Cyber Incident Victim: ShopBack

In September 2020, Singapore-based e-commerce cashback platform ShopBack disclosed a data breach involving unauthorized access to customer personal data. The incident came to public attention when ShopBack announced the breach, prompting immediate investigations by local authorities. While the exact date of the intrusion remains unspecified in public reports, ShopBack's disclosure occurred around mid-September 2020, with media coverage appearing by September 25. The company confirmed that attackers had compromised customer information but did not specify the number of affected accounts or the precise timeline of unauthorized access. ShopBack initiated incident response procedures upon detection, though the specific method of discovery remains undisclosed.
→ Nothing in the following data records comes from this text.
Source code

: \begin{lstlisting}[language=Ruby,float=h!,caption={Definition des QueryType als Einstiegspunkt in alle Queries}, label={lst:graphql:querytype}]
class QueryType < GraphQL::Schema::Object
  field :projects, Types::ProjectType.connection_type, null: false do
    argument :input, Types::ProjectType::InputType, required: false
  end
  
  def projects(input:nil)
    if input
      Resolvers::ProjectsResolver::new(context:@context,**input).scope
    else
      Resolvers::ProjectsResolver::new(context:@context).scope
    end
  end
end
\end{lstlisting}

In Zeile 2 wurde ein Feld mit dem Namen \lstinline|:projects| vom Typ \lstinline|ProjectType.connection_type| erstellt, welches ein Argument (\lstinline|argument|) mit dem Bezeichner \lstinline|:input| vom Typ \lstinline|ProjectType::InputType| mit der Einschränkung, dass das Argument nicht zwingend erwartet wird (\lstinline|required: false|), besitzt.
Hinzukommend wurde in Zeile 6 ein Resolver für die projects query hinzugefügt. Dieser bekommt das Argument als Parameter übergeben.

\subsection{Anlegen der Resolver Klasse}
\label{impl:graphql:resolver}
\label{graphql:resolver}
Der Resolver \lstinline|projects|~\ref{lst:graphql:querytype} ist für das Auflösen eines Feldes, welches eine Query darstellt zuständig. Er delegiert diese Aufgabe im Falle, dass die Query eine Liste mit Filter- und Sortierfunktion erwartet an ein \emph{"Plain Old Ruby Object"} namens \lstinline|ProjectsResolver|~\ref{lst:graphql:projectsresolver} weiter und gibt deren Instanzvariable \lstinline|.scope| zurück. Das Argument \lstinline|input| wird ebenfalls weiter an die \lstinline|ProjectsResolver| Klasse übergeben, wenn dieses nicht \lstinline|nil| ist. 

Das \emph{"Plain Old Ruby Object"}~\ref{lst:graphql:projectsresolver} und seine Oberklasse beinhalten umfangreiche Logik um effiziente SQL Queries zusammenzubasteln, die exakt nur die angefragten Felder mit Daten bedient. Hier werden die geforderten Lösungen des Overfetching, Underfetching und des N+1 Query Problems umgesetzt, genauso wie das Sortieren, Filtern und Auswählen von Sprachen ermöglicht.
The breach investigation involved coordination with relevant Singaporean regulatory bodies as part of standard breach response protocols for data protection incidents.

The confirmed impact involved exposure of customer personal data, though financial information such as credit card details and passwords reportedly remained uncompromised according to initial assessments. ShopBack issued public notifications about the breach through official channels, advising customers to remain vigilant while emphasizing that core financial systems appeared unaffected. Concurrently with ShopBack's incident, Singapore-based hospitality startup RedDoorz separately reported a database breach during the same September timeframe, though this constituted a distinct event from the ShopBack intrusion. Both incidents drew attention to cybersecurity vulnerabilities in Singapore's digital commerce sector during this period. ShopBack maintained ongoing communication with authorities throughout the investigation process while working to restore normal operations following containment of the breach.